From 9bb66906f23e50d6db1e11f7498b72dfca1982a2 Mon Sep 17 00:00:00 2001
From: Dylan Yudaken <dylany@fb.com>
Date: Thu, 14 Jul 2022 04:02:58 -0700
Subject: io_uring: support multishot in recvmsg

Similar to multishot recv, this will require provided buffers to be
used. However recvmsg is much more complex than recv as it has multiple
outputs. Specifically flags, name, and control messages.

Support this by introducing a new struct io_uring_recvmsg_out with 4
fields. namelen, controllen and flags match the similar out fields in
msghdr from standard recvmsg(2), payloadlen is the length of the payload
following the header.
This struct is placed at the start of the returned buffer.

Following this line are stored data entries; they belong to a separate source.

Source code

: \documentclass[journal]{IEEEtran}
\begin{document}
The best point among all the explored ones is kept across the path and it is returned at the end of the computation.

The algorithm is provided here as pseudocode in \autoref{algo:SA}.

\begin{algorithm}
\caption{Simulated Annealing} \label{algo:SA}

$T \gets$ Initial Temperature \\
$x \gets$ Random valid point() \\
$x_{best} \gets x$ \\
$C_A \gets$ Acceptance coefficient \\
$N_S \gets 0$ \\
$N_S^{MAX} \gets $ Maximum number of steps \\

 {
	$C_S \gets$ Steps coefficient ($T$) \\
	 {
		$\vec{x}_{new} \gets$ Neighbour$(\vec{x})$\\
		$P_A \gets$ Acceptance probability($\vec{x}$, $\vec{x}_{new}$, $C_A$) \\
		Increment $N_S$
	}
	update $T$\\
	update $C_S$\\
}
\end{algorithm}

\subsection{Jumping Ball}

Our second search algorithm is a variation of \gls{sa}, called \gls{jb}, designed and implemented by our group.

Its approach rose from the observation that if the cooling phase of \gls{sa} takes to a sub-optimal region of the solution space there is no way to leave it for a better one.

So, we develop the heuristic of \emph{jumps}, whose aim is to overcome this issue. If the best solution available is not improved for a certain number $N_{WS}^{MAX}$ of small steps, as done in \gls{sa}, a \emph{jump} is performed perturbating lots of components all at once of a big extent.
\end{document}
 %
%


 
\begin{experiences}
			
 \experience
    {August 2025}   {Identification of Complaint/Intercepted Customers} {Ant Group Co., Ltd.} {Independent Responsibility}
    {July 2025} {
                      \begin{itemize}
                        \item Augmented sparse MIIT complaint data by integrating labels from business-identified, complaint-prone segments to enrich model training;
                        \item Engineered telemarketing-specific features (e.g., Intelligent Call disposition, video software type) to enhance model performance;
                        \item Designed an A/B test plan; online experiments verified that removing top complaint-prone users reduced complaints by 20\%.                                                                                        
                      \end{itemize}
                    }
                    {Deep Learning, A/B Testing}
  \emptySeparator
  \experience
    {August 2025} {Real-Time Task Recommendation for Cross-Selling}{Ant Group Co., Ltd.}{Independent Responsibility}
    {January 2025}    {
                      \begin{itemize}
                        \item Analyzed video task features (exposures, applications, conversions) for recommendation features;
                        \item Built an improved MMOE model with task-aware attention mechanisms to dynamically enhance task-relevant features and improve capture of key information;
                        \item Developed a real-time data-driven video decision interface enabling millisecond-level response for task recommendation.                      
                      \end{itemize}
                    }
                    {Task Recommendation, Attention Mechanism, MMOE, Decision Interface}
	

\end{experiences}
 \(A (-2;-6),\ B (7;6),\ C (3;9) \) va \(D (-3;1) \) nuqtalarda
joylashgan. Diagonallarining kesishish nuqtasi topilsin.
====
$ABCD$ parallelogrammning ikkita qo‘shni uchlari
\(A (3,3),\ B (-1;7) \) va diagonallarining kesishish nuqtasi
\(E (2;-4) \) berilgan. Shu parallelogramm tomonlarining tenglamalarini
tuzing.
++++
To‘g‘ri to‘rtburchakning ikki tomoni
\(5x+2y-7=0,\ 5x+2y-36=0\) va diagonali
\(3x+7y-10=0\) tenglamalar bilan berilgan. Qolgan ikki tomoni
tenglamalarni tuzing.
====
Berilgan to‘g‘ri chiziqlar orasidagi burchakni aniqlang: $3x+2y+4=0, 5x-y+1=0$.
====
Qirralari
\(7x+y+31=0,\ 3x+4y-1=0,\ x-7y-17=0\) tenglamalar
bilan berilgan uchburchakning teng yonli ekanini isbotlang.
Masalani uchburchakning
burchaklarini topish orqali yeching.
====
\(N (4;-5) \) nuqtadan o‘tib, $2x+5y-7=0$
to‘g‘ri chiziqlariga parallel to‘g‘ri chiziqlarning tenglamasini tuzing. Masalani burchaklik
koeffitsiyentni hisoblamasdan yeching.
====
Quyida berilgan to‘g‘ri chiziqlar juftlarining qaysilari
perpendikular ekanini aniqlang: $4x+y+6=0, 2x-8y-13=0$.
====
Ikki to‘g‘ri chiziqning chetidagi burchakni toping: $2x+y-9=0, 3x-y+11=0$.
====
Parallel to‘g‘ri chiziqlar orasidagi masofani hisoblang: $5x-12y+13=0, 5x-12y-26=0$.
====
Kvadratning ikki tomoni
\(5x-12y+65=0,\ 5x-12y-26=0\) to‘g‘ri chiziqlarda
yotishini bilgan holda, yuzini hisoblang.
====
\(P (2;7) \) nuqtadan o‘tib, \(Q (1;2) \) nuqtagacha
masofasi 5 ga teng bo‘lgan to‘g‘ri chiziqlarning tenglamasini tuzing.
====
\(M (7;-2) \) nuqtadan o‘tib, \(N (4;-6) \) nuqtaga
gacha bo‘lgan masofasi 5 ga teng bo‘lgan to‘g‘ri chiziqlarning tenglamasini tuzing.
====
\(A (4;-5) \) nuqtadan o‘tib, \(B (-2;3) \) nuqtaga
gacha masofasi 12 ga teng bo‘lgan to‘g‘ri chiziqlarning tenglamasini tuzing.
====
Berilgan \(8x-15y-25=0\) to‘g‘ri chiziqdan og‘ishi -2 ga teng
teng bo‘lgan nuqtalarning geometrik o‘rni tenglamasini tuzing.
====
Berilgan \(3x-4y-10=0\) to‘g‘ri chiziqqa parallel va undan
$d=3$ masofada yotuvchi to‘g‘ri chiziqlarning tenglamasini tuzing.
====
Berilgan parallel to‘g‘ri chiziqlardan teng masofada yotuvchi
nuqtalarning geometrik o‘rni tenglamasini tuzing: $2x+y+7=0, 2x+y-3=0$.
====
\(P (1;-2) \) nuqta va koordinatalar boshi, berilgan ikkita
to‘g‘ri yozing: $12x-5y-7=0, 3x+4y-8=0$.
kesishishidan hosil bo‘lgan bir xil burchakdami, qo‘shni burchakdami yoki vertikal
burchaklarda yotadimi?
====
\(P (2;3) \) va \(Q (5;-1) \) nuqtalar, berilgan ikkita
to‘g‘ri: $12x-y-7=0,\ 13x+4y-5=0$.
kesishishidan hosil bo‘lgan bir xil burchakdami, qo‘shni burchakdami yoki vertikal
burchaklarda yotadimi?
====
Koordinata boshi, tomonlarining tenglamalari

Based on what
the user specifies in struct msghdr, the next bytes of the buffer will be
name (the next msg_namelen bytes), and then control (the next
msg_controllen bytes). The payload will come at the end. The return value
in the CQE is the total used size of the provided buffer.

Signed-off-by: Dylan Yudaken <dylany@fb.com>
Link: https://lore.kernel.org/r/20220714110258.1336200-4-dylany@fb.com
[axboe: style fixups, see link]
Signed-off-by: Jens Axboe <axboe@kernel.dk>
---
 include/uapi/linux/io_uring.h |   7 ++
 io_uring/net.c                | 180 +++++++++++++++++++++++++++++++++++++-----
 io_uring/net.h                |   6 ++
 3 files changed, 174 insertions(+), 19 deletions(-)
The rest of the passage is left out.